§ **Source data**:
──────────────────────────────

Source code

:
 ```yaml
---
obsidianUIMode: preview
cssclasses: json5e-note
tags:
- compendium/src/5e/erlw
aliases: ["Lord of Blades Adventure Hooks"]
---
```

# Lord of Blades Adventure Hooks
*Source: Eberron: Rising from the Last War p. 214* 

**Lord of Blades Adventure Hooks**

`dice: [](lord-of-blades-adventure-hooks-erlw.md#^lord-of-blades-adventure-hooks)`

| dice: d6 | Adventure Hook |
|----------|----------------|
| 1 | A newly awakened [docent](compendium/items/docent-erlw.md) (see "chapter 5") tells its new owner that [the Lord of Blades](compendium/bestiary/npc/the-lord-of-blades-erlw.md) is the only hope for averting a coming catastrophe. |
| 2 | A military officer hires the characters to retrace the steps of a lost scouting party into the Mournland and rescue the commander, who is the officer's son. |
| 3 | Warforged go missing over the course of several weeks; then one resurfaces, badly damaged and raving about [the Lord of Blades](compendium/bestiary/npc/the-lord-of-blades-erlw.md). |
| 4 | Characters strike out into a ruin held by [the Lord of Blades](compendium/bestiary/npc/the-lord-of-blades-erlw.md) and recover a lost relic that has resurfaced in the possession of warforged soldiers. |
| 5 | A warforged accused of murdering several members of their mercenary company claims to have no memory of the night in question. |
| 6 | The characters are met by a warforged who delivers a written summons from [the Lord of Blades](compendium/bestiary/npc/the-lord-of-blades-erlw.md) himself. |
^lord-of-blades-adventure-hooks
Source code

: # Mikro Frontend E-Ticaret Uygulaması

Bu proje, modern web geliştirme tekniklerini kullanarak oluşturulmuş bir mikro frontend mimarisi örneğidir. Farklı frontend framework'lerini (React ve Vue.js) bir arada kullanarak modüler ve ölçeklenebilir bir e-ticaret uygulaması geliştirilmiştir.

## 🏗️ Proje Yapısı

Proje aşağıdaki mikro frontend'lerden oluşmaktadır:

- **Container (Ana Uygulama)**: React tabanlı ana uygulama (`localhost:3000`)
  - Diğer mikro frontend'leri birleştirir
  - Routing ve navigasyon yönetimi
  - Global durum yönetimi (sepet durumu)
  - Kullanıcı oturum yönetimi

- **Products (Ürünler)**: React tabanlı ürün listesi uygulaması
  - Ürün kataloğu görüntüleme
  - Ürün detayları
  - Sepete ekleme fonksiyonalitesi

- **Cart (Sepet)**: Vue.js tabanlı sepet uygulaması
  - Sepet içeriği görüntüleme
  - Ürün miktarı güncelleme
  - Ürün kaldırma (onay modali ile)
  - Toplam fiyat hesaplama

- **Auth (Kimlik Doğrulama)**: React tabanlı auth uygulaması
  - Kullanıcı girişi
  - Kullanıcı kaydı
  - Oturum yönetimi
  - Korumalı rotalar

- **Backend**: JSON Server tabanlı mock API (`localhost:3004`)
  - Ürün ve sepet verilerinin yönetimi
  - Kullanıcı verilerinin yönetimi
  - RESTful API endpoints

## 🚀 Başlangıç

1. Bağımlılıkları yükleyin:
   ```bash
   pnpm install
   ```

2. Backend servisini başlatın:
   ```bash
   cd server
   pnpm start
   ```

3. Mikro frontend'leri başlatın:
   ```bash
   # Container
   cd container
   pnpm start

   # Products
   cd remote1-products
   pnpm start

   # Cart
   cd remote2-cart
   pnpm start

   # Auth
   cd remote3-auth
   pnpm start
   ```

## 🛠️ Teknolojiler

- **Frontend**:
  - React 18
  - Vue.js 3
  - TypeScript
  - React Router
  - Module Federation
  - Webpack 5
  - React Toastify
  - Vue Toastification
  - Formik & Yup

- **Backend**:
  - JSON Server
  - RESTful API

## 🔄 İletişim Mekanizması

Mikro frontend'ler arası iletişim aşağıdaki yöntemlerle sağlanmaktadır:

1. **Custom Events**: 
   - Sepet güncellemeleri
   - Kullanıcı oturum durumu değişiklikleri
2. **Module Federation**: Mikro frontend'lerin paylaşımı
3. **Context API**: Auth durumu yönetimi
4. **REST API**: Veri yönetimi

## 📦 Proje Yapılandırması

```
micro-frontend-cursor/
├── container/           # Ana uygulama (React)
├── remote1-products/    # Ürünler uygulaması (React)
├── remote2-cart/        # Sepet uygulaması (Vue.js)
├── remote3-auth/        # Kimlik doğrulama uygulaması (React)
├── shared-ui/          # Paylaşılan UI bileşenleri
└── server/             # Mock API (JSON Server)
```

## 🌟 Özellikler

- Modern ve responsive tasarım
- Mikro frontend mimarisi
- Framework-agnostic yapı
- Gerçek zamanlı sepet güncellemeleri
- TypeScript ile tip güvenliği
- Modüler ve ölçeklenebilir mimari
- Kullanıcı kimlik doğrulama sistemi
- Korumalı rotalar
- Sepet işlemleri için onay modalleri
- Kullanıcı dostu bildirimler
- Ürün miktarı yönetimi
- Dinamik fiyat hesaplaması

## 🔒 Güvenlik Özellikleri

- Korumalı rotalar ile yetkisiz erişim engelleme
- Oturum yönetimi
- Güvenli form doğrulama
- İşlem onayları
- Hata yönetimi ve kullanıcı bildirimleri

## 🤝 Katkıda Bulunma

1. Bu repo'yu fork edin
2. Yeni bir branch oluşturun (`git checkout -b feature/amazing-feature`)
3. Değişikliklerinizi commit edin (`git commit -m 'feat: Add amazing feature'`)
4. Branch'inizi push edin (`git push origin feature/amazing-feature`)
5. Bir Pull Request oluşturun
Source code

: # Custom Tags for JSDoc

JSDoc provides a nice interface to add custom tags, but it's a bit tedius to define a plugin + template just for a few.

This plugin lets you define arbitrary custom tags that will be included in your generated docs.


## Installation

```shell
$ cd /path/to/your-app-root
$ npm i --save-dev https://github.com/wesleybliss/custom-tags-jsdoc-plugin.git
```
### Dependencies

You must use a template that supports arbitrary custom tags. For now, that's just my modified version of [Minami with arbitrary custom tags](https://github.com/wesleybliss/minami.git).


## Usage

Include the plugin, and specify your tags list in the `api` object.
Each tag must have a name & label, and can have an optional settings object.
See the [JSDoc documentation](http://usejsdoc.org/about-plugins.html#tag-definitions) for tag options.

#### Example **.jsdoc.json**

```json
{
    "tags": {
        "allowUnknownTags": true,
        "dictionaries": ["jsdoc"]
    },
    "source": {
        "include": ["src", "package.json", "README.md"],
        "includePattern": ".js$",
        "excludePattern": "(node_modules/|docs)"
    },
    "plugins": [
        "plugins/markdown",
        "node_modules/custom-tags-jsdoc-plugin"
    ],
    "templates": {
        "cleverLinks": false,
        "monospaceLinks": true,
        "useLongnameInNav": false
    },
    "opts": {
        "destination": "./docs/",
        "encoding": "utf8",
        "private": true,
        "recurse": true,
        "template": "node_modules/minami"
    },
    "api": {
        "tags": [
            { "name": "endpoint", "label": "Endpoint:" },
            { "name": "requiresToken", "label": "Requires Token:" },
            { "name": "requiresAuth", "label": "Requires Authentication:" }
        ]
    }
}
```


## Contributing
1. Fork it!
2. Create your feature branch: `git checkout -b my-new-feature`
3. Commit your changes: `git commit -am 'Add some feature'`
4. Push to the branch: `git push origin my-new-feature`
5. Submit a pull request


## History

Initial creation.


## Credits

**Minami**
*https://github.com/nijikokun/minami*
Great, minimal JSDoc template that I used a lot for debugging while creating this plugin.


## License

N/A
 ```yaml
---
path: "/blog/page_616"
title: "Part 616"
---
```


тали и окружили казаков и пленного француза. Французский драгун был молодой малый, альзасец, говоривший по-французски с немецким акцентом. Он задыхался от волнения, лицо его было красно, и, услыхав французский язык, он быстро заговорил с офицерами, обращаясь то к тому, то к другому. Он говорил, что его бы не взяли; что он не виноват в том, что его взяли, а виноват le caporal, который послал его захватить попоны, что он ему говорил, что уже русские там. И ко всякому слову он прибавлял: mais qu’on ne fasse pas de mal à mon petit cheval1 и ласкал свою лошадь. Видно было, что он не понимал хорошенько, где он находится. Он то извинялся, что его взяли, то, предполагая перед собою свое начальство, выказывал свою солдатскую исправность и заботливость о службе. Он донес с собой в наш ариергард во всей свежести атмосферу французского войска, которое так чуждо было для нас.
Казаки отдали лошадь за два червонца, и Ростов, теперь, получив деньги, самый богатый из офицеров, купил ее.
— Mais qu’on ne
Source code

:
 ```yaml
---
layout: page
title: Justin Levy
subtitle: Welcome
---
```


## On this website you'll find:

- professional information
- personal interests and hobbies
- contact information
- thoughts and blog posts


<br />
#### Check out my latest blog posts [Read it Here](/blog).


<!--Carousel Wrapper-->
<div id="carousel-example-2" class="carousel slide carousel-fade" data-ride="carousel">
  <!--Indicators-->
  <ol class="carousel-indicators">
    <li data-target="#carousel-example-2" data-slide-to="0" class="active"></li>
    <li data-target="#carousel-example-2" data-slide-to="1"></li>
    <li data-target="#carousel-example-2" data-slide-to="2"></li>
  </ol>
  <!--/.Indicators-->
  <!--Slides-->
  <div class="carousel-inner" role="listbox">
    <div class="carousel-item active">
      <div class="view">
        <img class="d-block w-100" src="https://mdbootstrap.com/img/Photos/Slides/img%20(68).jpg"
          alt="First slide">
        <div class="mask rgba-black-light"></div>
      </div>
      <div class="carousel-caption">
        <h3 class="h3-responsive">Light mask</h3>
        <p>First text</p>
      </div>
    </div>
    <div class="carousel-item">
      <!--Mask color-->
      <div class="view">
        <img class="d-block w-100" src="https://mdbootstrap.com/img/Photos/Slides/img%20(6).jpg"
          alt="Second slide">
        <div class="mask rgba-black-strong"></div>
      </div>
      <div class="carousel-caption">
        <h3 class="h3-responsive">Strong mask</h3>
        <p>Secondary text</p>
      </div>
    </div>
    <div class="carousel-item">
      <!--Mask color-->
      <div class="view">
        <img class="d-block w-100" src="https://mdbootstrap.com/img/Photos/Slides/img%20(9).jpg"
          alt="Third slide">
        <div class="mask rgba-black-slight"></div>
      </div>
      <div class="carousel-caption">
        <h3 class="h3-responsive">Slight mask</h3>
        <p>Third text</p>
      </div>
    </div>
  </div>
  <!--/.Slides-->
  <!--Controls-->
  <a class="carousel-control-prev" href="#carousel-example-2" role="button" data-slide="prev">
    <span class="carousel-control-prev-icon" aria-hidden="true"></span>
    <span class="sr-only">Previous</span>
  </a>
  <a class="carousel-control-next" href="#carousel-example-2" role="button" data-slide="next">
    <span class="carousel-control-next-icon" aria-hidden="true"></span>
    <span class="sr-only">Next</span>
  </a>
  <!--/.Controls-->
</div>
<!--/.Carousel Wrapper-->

──────────────────────────────

§ **Instructions to follow**:
Set down the lines of the records exactly, from the first one through the line containing "coming catastrophe. |", and add nothing else.

§ **Problem solution**:
Source code

:
 ```yaml
---
obsidianUIMode: preview
cssclasses: json5e-note
tags:
- compendium/src/5e/erlw
aliases: ["Lord of Blades Adventure Hooks"]
---
```

# Lord of Blades Adventure Hooks
*Source: Eberron: Rising from the Last War p. 214* 

**Lord of Blades Adventure Hooks**

`dice: [](lord-of-blades-adventure-hooks-erlw.md#^lord-of-blades-adventure-hooks)`

| dice: d6 | Adventure Hook |
|----------|----------------|
| 1 | A newly awakened [docent](compendium/items/docent-erlw.md) (see "chapter 5") tells its new owner that [the Lord of Blades](compendium/bestiary/npc/the-lord-of-blades-erlw.md) is the only hope for averting a coming catastrophe. |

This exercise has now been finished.